Dataset =>
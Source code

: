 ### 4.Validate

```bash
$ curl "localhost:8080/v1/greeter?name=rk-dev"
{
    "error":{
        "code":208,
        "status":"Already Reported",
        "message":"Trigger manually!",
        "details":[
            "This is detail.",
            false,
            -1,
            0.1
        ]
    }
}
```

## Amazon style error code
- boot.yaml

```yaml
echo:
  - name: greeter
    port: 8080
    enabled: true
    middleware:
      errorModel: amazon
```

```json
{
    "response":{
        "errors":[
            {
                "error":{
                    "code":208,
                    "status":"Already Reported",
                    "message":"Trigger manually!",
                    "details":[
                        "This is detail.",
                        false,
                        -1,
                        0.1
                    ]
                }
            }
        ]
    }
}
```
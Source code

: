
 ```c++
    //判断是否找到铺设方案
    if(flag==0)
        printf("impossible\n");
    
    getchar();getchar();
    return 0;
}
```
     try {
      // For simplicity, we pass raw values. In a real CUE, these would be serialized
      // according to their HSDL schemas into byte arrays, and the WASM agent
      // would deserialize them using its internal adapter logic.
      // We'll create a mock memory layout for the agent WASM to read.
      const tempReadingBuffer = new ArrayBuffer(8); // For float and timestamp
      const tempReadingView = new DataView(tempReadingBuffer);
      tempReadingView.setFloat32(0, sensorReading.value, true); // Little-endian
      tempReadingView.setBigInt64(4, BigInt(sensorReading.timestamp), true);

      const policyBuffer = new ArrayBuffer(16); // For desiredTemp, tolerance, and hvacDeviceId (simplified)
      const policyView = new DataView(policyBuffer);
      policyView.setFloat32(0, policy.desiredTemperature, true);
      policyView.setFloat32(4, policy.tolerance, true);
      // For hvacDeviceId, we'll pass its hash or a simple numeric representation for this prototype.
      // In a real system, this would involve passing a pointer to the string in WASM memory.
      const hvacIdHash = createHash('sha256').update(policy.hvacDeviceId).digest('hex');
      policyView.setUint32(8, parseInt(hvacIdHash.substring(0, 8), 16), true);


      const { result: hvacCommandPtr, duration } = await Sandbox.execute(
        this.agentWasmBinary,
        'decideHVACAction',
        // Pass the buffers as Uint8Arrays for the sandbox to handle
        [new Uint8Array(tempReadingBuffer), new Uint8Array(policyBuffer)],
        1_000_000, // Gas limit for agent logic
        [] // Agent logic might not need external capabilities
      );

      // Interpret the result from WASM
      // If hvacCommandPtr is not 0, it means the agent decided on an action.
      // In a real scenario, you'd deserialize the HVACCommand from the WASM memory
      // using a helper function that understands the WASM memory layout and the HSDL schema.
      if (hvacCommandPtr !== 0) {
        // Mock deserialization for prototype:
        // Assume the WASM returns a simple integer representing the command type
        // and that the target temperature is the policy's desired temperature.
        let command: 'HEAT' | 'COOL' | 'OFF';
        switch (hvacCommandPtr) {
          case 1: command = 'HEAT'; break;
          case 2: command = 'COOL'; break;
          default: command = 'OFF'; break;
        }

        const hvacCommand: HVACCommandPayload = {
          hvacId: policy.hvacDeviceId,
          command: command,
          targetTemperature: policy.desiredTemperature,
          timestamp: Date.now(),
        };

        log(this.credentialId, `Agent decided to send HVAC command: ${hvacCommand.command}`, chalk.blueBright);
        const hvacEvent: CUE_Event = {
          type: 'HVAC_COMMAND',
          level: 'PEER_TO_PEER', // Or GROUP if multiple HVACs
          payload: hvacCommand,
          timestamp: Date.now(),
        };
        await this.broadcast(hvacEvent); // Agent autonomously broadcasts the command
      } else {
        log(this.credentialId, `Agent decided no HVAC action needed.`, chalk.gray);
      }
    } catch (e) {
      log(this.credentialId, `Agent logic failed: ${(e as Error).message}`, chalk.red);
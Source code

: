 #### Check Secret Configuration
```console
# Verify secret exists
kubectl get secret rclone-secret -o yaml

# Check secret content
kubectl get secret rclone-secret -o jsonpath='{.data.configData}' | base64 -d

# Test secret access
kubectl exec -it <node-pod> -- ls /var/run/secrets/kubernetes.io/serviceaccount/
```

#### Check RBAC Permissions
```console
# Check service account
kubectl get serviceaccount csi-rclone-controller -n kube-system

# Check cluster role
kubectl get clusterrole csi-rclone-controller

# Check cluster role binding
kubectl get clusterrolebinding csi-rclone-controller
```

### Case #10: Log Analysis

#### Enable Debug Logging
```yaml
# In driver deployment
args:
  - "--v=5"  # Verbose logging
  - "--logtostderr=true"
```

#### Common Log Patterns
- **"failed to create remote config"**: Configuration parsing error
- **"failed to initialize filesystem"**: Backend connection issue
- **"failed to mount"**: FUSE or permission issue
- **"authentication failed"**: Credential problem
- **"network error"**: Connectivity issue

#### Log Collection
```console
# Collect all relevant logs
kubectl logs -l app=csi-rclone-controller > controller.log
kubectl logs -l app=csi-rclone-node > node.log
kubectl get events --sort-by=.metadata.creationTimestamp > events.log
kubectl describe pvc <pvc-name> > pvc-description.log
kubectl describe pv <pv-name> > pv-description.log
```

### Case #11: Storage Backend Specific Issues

Action item =>
Having read the entries, repeat them all exactly.

Output below =>
Source code

: ### 4.Validate

```bash
$ curl "localhost:8080/v1/greeter?name=rk-dev"
{
    "error":{
        "code":208,
        "status":"Already Reported",
        "message":"Trigger manually!",
        "details":[
            "This is detail.",
            false,
            -1,
            0.1
        ]
    }
}
```

## Amazon style error code
- boot.yaml

```yaml
echo:
  - name: greeter
    port: 8080
    enabled: true
    middleware:
      errorModel: amazon
```

```json
{
    "response":{
        "errors":[
            {
                "error":{
                    "code":208,
                    "status":"Already Reported",
                    "message":"Trigger manually!",
                    "details":[
                        "This is detail.",
                        false,
                        -1,
                        0.1
                    ]
                }
            }
        ]
    }
}
```
Source code

:
 ```c++
    //判断是否找到铺设方案
    if(flag==0)
        printf("impossible\n");
    
    getchar();getchar();
    return 0;
}
```
     try {
      // For simplicity, we pass raw values. In a real CUE, these would be serialized
      // according to their HSDL schemas into byte arrays, and the WASM agent
      // would deserialize them using its internal adapter logic.
      // We'll create a mock memory layout for the agent WASM to read.
      const tempReadingBuffer = new ArrayBuffer(8); // For float and timestamp
      const tempReadingView = new DataView(tempReadingBuffer);
      tempReadingView.setFloat32(0, sensorReading.value, true); // Little-endian
      tempReadingView.setBigInt64(4, BigInt(sensorReading.timestamp), true);

      const policyBuffer = new ArrayBuffer(16); // For desiredTemp, tolerance, and hvacDeviceId (simplified)
      const policyView = new DataView(policyBuffer);
      policyView.setFloat32(0, policy.desiredTemperature, true);
      policyView.setFloat32(4, policy.tolerance, true);
      // For hvacDeviceId, we'll pass its hash or a simple numeric representation for this prototype.
      // In a real system, this would involve passing a pointer to the string in WASM memory.
      const hvacIdHash = createHash('sha256').update(policy.hvacDeviceId).digest('hex');
      policyView.setUint32(8, parseInt(hvacIdHash.substring(0, 8), 16), true);


      const { result: hvacCommandPtr, duration } = await Sandbox.execute(
        this.agentWasmBinary,
        'decideHVACAction',
        // Pass the buffers as Uint8Arrays for the sandbox to handle
        [new Uint8Array(tempReadingBuffer), new Uint8Array(policyBuffer)],
        1_000_000, // Gas limit for agent logic
        [] // Agent logic might not need external capabilities
      );

      // Interpret the result from WASM
      // If hvacCommandPtr is not 0, it means the agent decided on an action.
      // In a real scenario, you'd deserialize the HVACCommand from the WASM memory
      // using a helper function that understands the WASM memory layout and the HSDL schema.
      if (hvacCommandPtr !== 0) {
        // Mock deserialization for prototype:
        // Assume the WASM returns a simple integer representing the command type
        // and that the target temperature is the policy's desired temperature.
        let command: 'HEAT' | 'COOL' | 'OFF';
        switch (hvacCommandPtr) {
          case 1: command = 'HEAT'; break;
          case 2: command = 'COOL'; break;
          default: command = 'OFF'; break;
        }

        const hvacCommand: HVACCommandPayload = {
          hvacId: policy.hvacDeviceId,
          command: command,
          targetTemperature: policy.desiredTemperature,
          timestamp: Date.now(),
        };

        log(this.credentialId, `Agent decided to send HVAC command: ${hvacCommand.command}`, chalk.blueBright);
        const hvacEvent: CUE_Event = {
          type: 'HVAC_COMMAND',
          level: 'PEER_TO_PEER', // Or GROUP if multiple HVACs
          payload: hvacCommand,
          timestamp: Date.now(),
        };
        await this.broadcast(hvacEvent); // Agent autonomously broadcasts the command
      } else {
        log(this.credentialId, `Agent decided no HVAC action needed.`, chalk.gray);
      }
    } catch (e) {
      log(this.credentialId, `Agent logic failed: ${(e as Error).message}`, chalk.red);
Source code

: #### Check Secret Configuration
```console
# Verify secret exists
kubectl get secret rclone-secret -o yaml

# Check secret content
kubectl get secret rclone-secret -o jsonpath='{.data.configData}' | base64 -d

# Test secret access
kubectl exec -it <node-pod> -- ls /var/run/secrets/kubernetes.io/serviceaccount/
```

#### Check RBAC Permissions
```console
# Check service account
kubectl get serviceaccount csi-rclone-controller -n kube-system

# Check cluster role
kubectl get clusterrole csi-rclone-controller

# Check cluster role binding
kubectl get clusterrolebinding csi-rclone-controller
```

### Case #10: Log Analysis

#### Enable Debug Logging
```yaml
# In driver deployment
args:
  - "--v=5"  # Verbose logging
  - "--logtostderr=true"
```

#### Common Log Patterns
- **"failed to create remote config"**: Configuration parsing error
- **"failed to initialize filesystem"**: Backend connection issue
- **"failed to mount"**: FUSE or permission issue
- **"authentication failed"**: Credential problem
- **"network error"**: Connectivity issue

#### Log Collection
```console
# Collect all relevant logs
kubectl logs -l app=csi-rclone-controller > controller.log
kubectl logs -l app=csi-rclone-node > node.log
kubectl get events --sort-by=.metadata.creationTimestamp > events.log
kubectl describe pvc <pvc-name> > pvc-description.log
kubectl describe pv <pv-name> > pv-description.log
```

### Case #11: Storage Backend Specific Issues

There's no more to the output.